Pese a ello, el perfil ecuestre de Gattamelata no está, ni mucho menos, agotado, sino todo lo contrario. Donatello realza hábilmente las facetas más naturalistas de un individuo maduro que, traspasando ya lo mundano que lo envuelve y sin negar, en ningún momento, su profundo carácter humano, fija su mirada en un horizonte más lejano. Quizá trazando una parábola que apunta hacia Roma; hacia aquella estatua de Marco Aurelio del Campidoglio. Quizá busque aquel horizonte inevitable hacia el que se dirige el devenir final de todo ser humano: la muerte. En todo caso, Il Condottiero, con su sereno cabalgar, muestra una humanidad sempiterna y sublime, que casa lo contingente (el ser de un hombre maduro montado en su caballo) con lo eterno (el retorno a lo clásico y la referencia misma a la muerte).
En el otro extremo, pasados ya más de quinientos años, Giacometti puso a ojos del mundo su Hombre caminando. El fundamento es el mismo que en Donatello y, sin embargo, a nadie le podrán escapar las profundas diferencias. El héroe sereno del perfil ecuestre se ha ido carcomiendo en su caminar por los cinco siglos que separan una de otra realización. Tan solo ha quedado un modo de estructura funicular que, quizá, sea lo último que le quede ya al hombre moderno más contemporáneo.
El hombre de Giacometti no nace de una adicción de materia entorno a una estructura hilada, sino todo lo contrario: es lo matérico degradado en su máximo estado. Véase sino una vista más cercana y se apreciará la descomposición de lo humano y su tendencia hacia unas líneas básicas; directrices entorno a las cuales se configura la única representación posible. El hombre pues, no puede escapar de esa estructura predeterminada que lo liga y que vincula todo su desarrollo posible. El hilo, asimismo, deviene metáfora de la jaula en la que el hombre ya vive. Podría ser esa jaula, perfectamente, el pensamiento cartesiano que, a modo de malla, se extiende hacia todo lo real y condiciona la posibilidad de lo ente en su totalidad. El hombre, en la medida en que se ha otorgado plenamente al pensar físico-matemático, ha devenido preso del mismo.
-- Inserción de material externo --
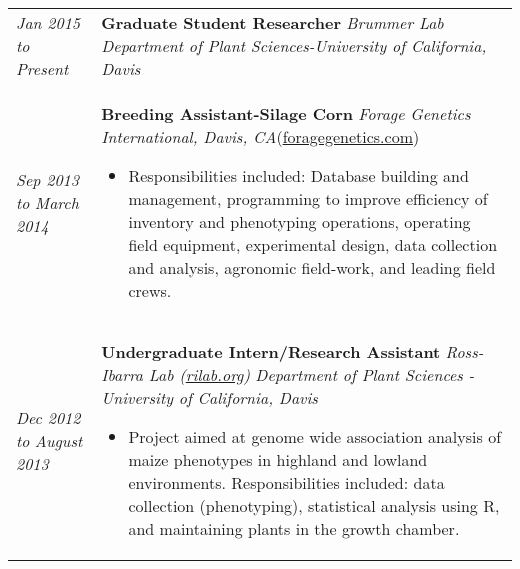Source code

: \documentclass[a4paper]{article}
\begin{document}
\begin{tabular}{p{3cm} p{14cm}}

\vspace{0pt} 
\textit{Jan 2015}\newline
\textit{to}\newline
\textit{Present}\newline
& 
\vspace{0pt}
\textbf{Graduate Student Researcher}\newline
\textit{Brummer Lab}\newline
\textit{Department of Plant Sciences-University of California, Davis}
%
\\
%
\vspace{0pt} 
\textit{Sep 2013}\newline
\textit{to}\newline
\textit{March 2014}\newline
& 
\vspace{0pt}
\textbf{Breeding Assistant-Silage Corn}\newline
\textit{Forage Genetics International, Davis, CA}(\href{http://www.foragegenetics.com/}{foragegenetics.com})
\begin{itemize}[noitemsep,topsep=0pt]
  \item Responsibilities included: Database building and management, programming to improve efficiency of inventory and phenotyping operations, operating field equipment, experimental design, data collection and analysis, agronomic field-work, and leading field crews.
\end{itemize}
%
\\
%
\vspace{0pt} 
\textit{Dec 2012}\newline
\textit{to}\newline
\textit{August 2013}\newline
& 
\vspace{0pt}
\textbf{Undergraduate Intern/Research Assistant}\newline
\textit{Ross-Ibarra Lab (\href{http://www.rilab.org/}{rilab.org})}\newline
\textit{Department of Plant Sciences - University of California, Davis}
\begin{itemize}[noitemsep,topsep=0pt]
  \item Project aimed at genome wide association analysis of maize phenotypes in highland and lowland environments. Responsibilities included: data collection (phenotyping), statistical analysis using R, and maintaining plants in the growth chamber.

\end{itemize}
\end{tabular}
\end{document}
Así, el ejercicio de aparejar en una misma línea estos dos extremos es sumamente ilustrativo respecto al hecho de la degradación metafísica del hombre-sujeto. Ambos sobre el pedestal y, elevados a la categoría de Arte. Uno, así impasible pero seguro en este caminar que, por primera vez, exponía al hombre como centro de todo posible acontecer. El otro, un hombre anónimo -y todos los hombres a la vez- que ya solo muestra el residuo nefasto e inevitable de este legado metafísico que advino con el Renacimiento. Asimismo, el pedestal que ensalza el perfil vigoroso del primero no es otra cosa que la materia informe respecto a la cual se configuró lo humano en un acto de costosa sobrebia.
De hecho la materia que encierra el pedestal de Giacometti es la única materia que propiamente existe y, a la vez, la única escapatoria que puede vislumbrar el hombre por ahora; esto es, su misma disolución en ella. Disolución, sin embargo, no debe confundirse con muerte. Disolución implica retorno. La escultura de Giacometti encierra en su seno la posibilidad misma de la redención. Y ello, inevitablemente pasa por estos pies que intermedian entre una y otra parte. En ellos se encierra, como en una especie de coágulo, el flujo que retorna hacia abajo y, asimismo, la posibilidad de volver a realzarse en el perfil humano-subjetivo. Al fin, un atisbo de esperanza se entreabre en la lejanía. Quizá, ahora, solo debamos saber apreciarlo.